PITTSBURGH -- The Nationals believed it was unnecessary and wrong. The Pirates thought it was typical and crafty. Their disagreement over Jung Ho Kang's fake tag on Bryce Harper ended with both dugouts and bullpens emptying onto the field, sparking a benches-clearing incident in the third inning of Washington's 10-7 win Sunday afternoon at PNC Park.
Tempers began to boil in the top of the third, when Bryce Harper laced a line drive to right field. He stretched the hit into a triple, hustling to third base even as right fielder Josh Bell's throw sailed wide of Kang. But Kang faked a tag, leading Harper to make an awkward slide into the bag.
"I thought it was wrong. They didn't think that he did anything wrong," Nats manager Dusty Baker said. "And that's how arguments usually get started."
Indeed, Kang's fake drew the Nationals' ire. Harper banged up his thumb on the play and exchanged words with Kang as Baker and a trainer checked on the Nats' star outfielder. Harper remained in the game to run but exited before the bottom of the third with a sore left thumb, replaced in right field by Chris Heisey.
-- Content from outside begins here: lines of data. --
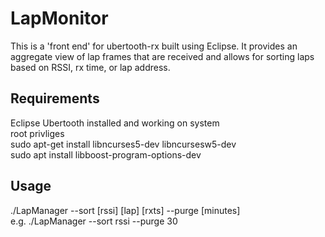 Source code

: # LapMonitor

This is a 'front end' for ubertooth-rx built using Eclipse. It provides an aggregate view of lap frames that are received and allows for sorting laps based on RSSI, rx time, or lap address.

## Requirements
Eclipse
Ubertooth installed and working on system<br />  root privliges<br />  sudo apt-get install libncurses5-dev libncursesw5-dev<br />  sudo apt install libboost-program-options-dev<br />

## Usage
./LapManager --sort [rssi] [lap] [rxts] --purge [minutes]<br />e.g. ./LapManager --sort rssi --purge 30
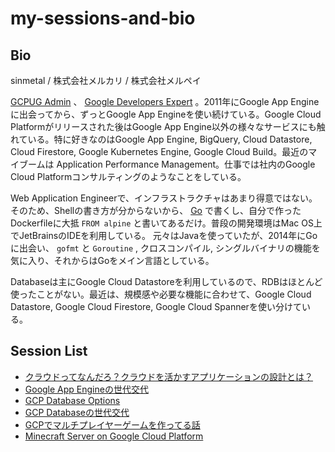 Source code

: # my-sessions-and-bio

## Bio

sinmetal / 株式会社メルカリ / 株式会社メルペイ 

[GCPUG Admin](https://gcpug/jp) 、 [Google Developers Expert](https://developers.google.com/experts/people/shingo-ishimura) 。2011年にGoogle App Engineに出会ってから、ずっとGoogle App Engineを使い続けている。Google Cloud Platformがリリースされた後はGoogle App Engine以外の様々なサービスにも触れている。特に好きなのはGoogle App Engine, BigQuery, Cloud Datastore, Cloud Firestore, Google Kubernetes Engine, Google Cloud Build。最近のマイブームは Application Performance Management。仕事では社内のGoogle Cloud Platformコンサルティングのようなことをしている。

Web Application Engineerで、インフラストラクチャはあまり得意ではない。そのため、Shellの書き方が分からないから、 [Go](https://golang.org/) で書くし、自分で作ったDockerfileに大抵 `FROM alpine` と書いてあるだけ。普段の開発環境はMac OS上でJetBrainsのIDEを利用している。
元々はJavaを使っていたが、2014年にGoに出会い、 `gofmt` と `Goroutine` , クロスコンパイル, シングルバイナリの機能を気に入り、それからはGoをメイン言語としている。

Databaseは主にGoogle Cloud Datastoreを利用しているので、RDBはほとんど使ったことがない。最近は、規模感や必要な機能に合わせて、Google Cloud Datastore, Google Cloud Firestore, Google Cloud Spannerを使い分けている。

## Session List

* [クラウドってなんだろ？クラウドを活かすアプリケーションの設計とは？](https://docs.google.com/presentation/d/1WOnNqXKVDSWkgMnct66ml9wpW2ooAi2CMwVMRWTC2ck/edit#slide=id.g3cf2532adc_0_136)
* [Google App Engineの世代交代](https://docs.google.com/presentation/d/1trxz4_ksRyHdj2cAGVKiy3gtx7q1-AE06XbzLraBD44/edit#slide=id.p)
* [GCP Database Options](https://docs.google.com/presentation/d/1ndCwz8hIDOvUBqHXwHc7oDB3Cs0lSRa7M4PGfapy7zQ/edit#slide=id.g3cf2532adc_0_136)
* [GCP Databaseの世代交代](https://docs.google.com/presentation/d/11Jp1gt-n8LxVgrHBRy1ym6iJMsKww-mit1A00IS-oHk/edit#slide=id.g3cf2532adc_0_136)
* [GCPでマルチプレイヤーゲームを作ってる話](https://docs.google.com/presentation/d/1UyPATSN4ec2M8JUyLPpT7C1Z8b53j_9N4MCOR6A5im4/edit#slide=id.p)
* [Minecraft Server on Google Cloud Platform](https://sinmetal-slide.appspot.com/20170707-sinmetalcraft/sinmetalcraft.slide#1)
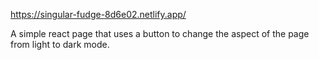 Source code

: https://singular-fudge-8d6e02.netlify.app/

A simple react page that uses a button to change the aspect of the page from light to dark mode.
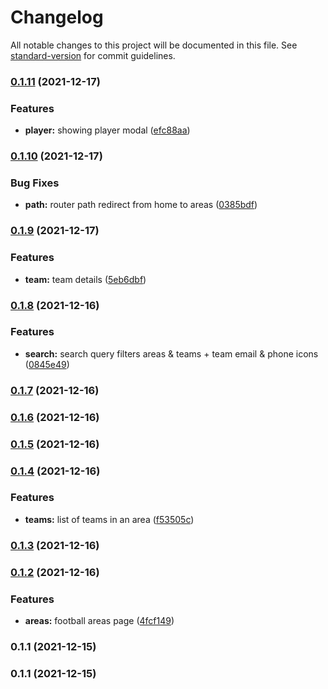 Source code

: # Changelog

All notable changes to this project will be documented in this file. See [standard-version](https://github.com/conventional-changelog/standard-version) for commit guidelines.

### [0.1.11](https://github.com/anggiedimasta/jojonomic-football/compare/v0.1.10...v0.1.11) (2021-12-17)


### Features

* **player:** showing player modal ([efc88aa](https://github.com/anggiedimasta/jojonomic-football/commit/efc88aad7e926475b72305a5c307b69cf07ea284))

### [0.1.10](https://github.com/anggiedimasta/jojonomic-football/compare/v0.1.9...v0.1.10) (2021-12-17)


### Bug Fixes

* **path:** router path redirect from home to areas ([0385bdf](https://github.com/anggiedimasta/jojonomic-football/commit/0385bdfebc183a128fae5276c9f8413a9c108eea))

### [0.1.9](https://github.com/anggiedimasta/jojonomic-football/compare/v0.1.8...v0.1.9) (2021-12-17)


### Features

* **team:** team details ([5eb6dbf](https://github.com/anggiedimasta/jojonomic-football/commit/5eb6dbfa9ba56ae6b0902c5190d55a524e6005df))

### [0.1.8](https://github.com/anggiedimasta/jojonomic-football/compare/v0.1.7...v0.1.8) (2021-12-16)


### Features

* **search:** search query filters areas & teams + team email & phone icons ([0845e49](https://github.com/anggiedimasta/jojonomic-football/commit/0845e49c5ad836c33aad6ddc656500fbfca338e2))

### [0.1.7](https://github.com/anggiedimasta/jojonomic-football/compare/v0.1.6...v0.1.7) (2021-12-16)

### [0.1.6](https://github.com/anggiedimasta/jojonomic-football/compare/v0.1.5...v0.1.6) (2021-12-16)

### [0.1.5](https://github.com/anggiedimasta/jojonomic-football/compare/v0.1.4...v0.1.5) (2021-12-16)

### [0.1.4](https://github.com/anggiedimasta/jojonomic-football/compare/v0.1.3...v0.1.4) (2021-12-16)


### Features

* **teams:** list of teams in an area ([f53505c](https://github.com/anggiedimasta/jojonomic-football/commit/f53505c12a080cad75e6eb08f7881760c032dce7))

### [0.1.3](https://github.com/anggiedimasta/jojonomic-football/compare/v0.1.2...v0.1.3) (2021-12-16)

### [0.1.2](https://github.com/anggiedimasta/jojonomic-football/compare/v0.1.1...v0.1.2) (2021-12-16)


### Features

* **areas:** football areas page ([4fcf149](https://github.com/anggiedimasta/jojonomic-football/commit/4fcf1493e8dbb32e61c9bf433ac7bcfc1249b626))

### 0.1.1 (2021-12-15)

### 0.1.1 (2021-12-15)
The Nats took exception to Kang's fake tag, particularly when he clearly didn't have a chance of getting Harper out. The Pirates defended the play, calling it the best way to keep Harper from scoring on Bell's errant throw. Kang said he didn't intend to hurt Harper.
Harper is considered day to day, but was to have X-rays taken on the thumb on Monday. He initially thought he tore the UCL in the thumb. "The thumb is pretty swollen. It's not in the spot my UCL was. That was good. We'll see how it feels like [Monday] and the next day, and we'll go from there," Harper said.
"Fake tags are made a lot. It's not the first fake tag ever made in the game," Pirates manager Clint Hurdle said. "[The] third-base coach also has a responsibility to read the play and help the runner. So somebody thought there was a play at third or the runner just took it upon himself to slide."
Added Sean Rodriguez: "Typically that's translated as baseball IQ or intuitive thinking. I understand Harper's their guy and he's the one who got hurt, but would [Baker] take that same remorse for any other one of his players?"
The Pirates further irked Baker by "talking stuff" as he walked back to the visitor's dugout, Baker said.
"I don't start nothing," the manager added. "But I don't take nothing."
With two outs in the bottom of the third, Nats right-hander A.J. Cole threw behind Kang's head. He was immediately ejected by home-plate umpire Jordan Baker. Cole said he was trying to throw inside, around Kang's hands, and the pitch got away from him.
Kang said he was surprised Cole threw at him, but the intent didn't bother the Pirates as much as the location. Had the pitch hit Kang in the arm, back or legs, he might have simply taken his base with no further escalation. But Sean Rodriguez stepped from the on-deck circle to the plate, telling catcher Jose Lobaton the pitch was "dirty."
"His response to me was, 'I know. I know. It went up by his head. I get it.' So I'm calmly sitting there, then watching a couple people come out of their dugout like they thought they were in the right," Rodriguez said. "I'm just trying to understand how. How can you come out to defend someone throwing a ball behind someone's head for whatever reason? That's what got me going a little bit."
Specifically, Rodriguez was set off by verbal jabs from Jayson Werth and Oliver Perez, the next two players to enter the fray. With Rodriguez at the center of the action, both benches and bullpens eventually emptied and gathered around home plate.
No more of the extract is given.